→ Data provided:
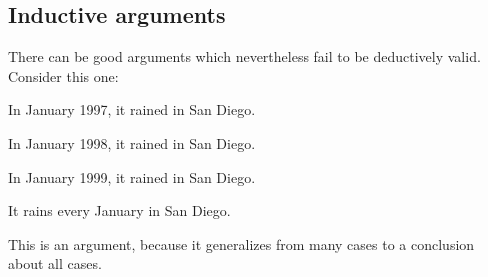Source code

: 






\subsection{Inductive arguments}

There can be good arguments which nevertheless fail to be deductively valid. Consider this one:

\begin{earg}
\item[] In January 1997, it rained in San Diego.
\item[] In January 1998, it rained in San Diego.
\item[] In January 1999, it rained in San Diego.
\item[\therefore] It rains every January in San Diego.
\end{earg}

This is an  argument, because it generalizes from many cases to a conclusion about all cases.

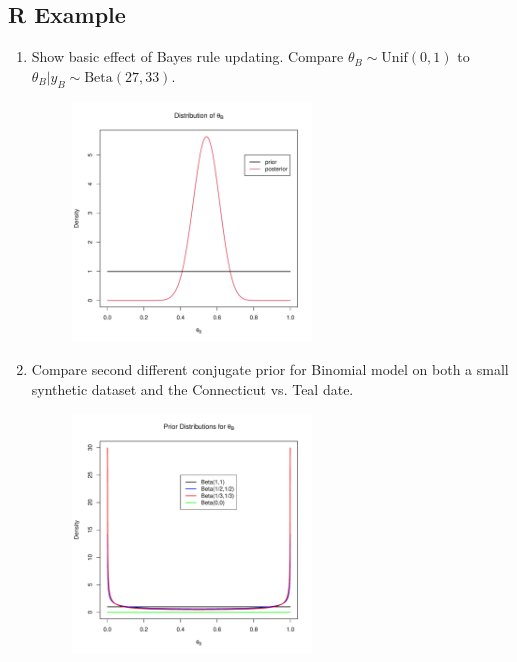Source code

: \subsection{R Example}
\begin{enumerate}
    \item Show basic effect of Bayes rule updating. Compare $\theta_B \sim \text{Unif}(0, 1)$ to $\theta_B | y_B \sim \text{Beta}(27, 33)$.
    \begin{figure}[H]
    	\centering
    	\includegraphics[width=0.6\textwidth]{R/fig/fig1.pdf}
    \end{figure}
    \item Compare second different conjugate prior for Binomial model on both a small synthetic dataset and the Connecticut vs. Teal date.
    \begin{figure}[H]
    	\centering
    	\includegraphics[width=0.6\textwidth]{R/fig/fig2.pdf}
    \end{figure}
    \begin{figure}[H]
    	\centering

\end{figure}
\end{enumerate}
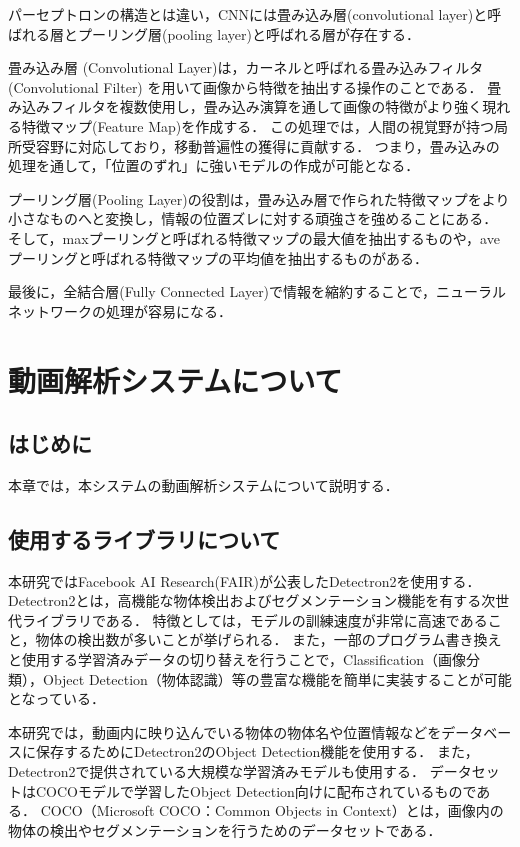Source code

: \documentclass[a4j,12pt,dvipdfmx]{jreport}
\begin{document}
パーセプトロンの構造とは違い，CNNには畳み込み層(convolutional layer)と呼ばれる層とプーリング層(pooling layer)と呼ばれる層が存在する．

畳み込み層 (Convolutional Layer)は，カーネルと呼ばれる畳み込みフィルタ (Convolutional Filter) を用いて画像から特徴を抽出する操作のことである．
畳み込みフィルタを複数使用し，畳み込み演算を通して画像の特徴がより強く現れる特徴マップ(Feature Map)を作成する．
この処理では，人間の視覚野が持つ局所受容野に対応しており，移動普遍性の獲得に貢献する．
つまり，畳み込みの処理を通して，「位置のずれ」に強いモデルの作成が可能となる．

プーリング層(Pooling Layer)の役割は，畳み込み層で作られた特徴マップをより小さなものへと変換し，情報の位置ズレに対する頑強さを強めることにある．
そして，maxプーリングと呼ばれる特徴マップの最大値を抽出するものや，aveプーリングと呼ばれる特徴マップの平均値を抽出するものがある．

最後に，全結合層(Fully Connected Layer)で情報を縮約することで，ニューラルネットワークの処理が容易になる．

\clearpage

\chapter{動画解析システムについて}
\label{sec:system}
\section{はじめに}
本章では，本システムの動画解析システムについて説明する．

\section{使用するライブラリについて}
本研究ではFacebook AI Research(FAIR)が公表したDetectron2を使用する．
Detectron2とは，高機能な物体検出およびセグメンテーション機能を有する次世代ライブラリである\cite{detectron2}．
特徴としては，モデルの訓練速度が非常に高速であること，物体の検出数が多いことが挙げられる．
また，一部のプログラム書き換えと使用する学習済みデータの切り替えを行うことで，Classification（画像分類），Object Detection（物体認識）等の豊富な機能を簡単に実装することが可能となっている．

本研究では，動画内に映り込んでいる物体の物体名や位置情報などをデータベースに保存するためにDetectron2のObject Detection機能を使用する．
また，Detectron2で提供されている大規模な学習済みモデルも使用する．
データセットはCOCOモデルで学習したObject Detection向けに配布されているものである．
COCO（Microsoft COCO：Common Objects in Context）とは，画像内の物体の検出やセグメンテーションを行うためのデータセットである\cite{coco}．
\end{document}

→ To do: Repeat the data above starting at the line with "畳み込みフィルタを複数使用し" and ending at its last line, exactly, with no other lines.

→ Expected output:
畳み込みフィルタを複数使用し，畳み込み演算を通して画像の特徴がより強く現れる特徴マップ(Feature Map)を作成する．
この処理では，人間の視覚野が持つ局所受容野に対応しており，移動普遍性の獲得に貢献する．
つまり，畳み込みの処理を通して，「位置のずれ」に強いモデルの作成が可能となる．

プーリング層(Pooling Layer)の役割は，畳み込み層で作られた特徴マップをより小さなものへと変換し，情報の位置ズレに対する頑強さを強めることにある．
そして，maxプーリングと呼ばれる特徴マップの最大値を抽出するものや，aveプーリングと呼ばれる特徴マップの平均値を抽出するものがある．

最後に，全結合層(Fully Connected Layer)で情報を縮約することで，ニューラルネットワークの処理が容易になる．

\clearpage

\chapter{動画解析システムについて}
\label{sec:system}
\section{はじめに}
本章では，本システムの動画解析システムについて説明する．

\section{使用するライブラリについて}
本研究ではFacebook AI Research(FAIR)が公表したDetectron2を使用する．
Detectron2とは，高機能な物体検出およびセグメンテーション機能を有する次世代ライブラリである\cite{detectron2}．
特徴としては，モデルの訓練速度が非常に高速であること，物体の検出数が多いことが挙げられる．
また，一部のプログラム書き換えと使用する学習済みデータの切り替えを行うことで，Classification（画像分類），Object Detection（物体認識）等の豊富な機能を簡単に実装することが可能となっている．

本研究では，動画内に映り込んでいる物体の物体名や位置情報などをデータベースに保存するためにDetectron2のObject Detection機能を使用する．
また，Detectron2で提供されている大規模な学習済みモデルも使用する．
データセットはCOCOモデルで学習したObject Detection向けに配布されているものである．
COCO（Microsoft COCO：Common Objects in Context）とは，画像内の物体の検出やセグメンテーションを行うためのデータセットである\cite{coco}．
\end{document}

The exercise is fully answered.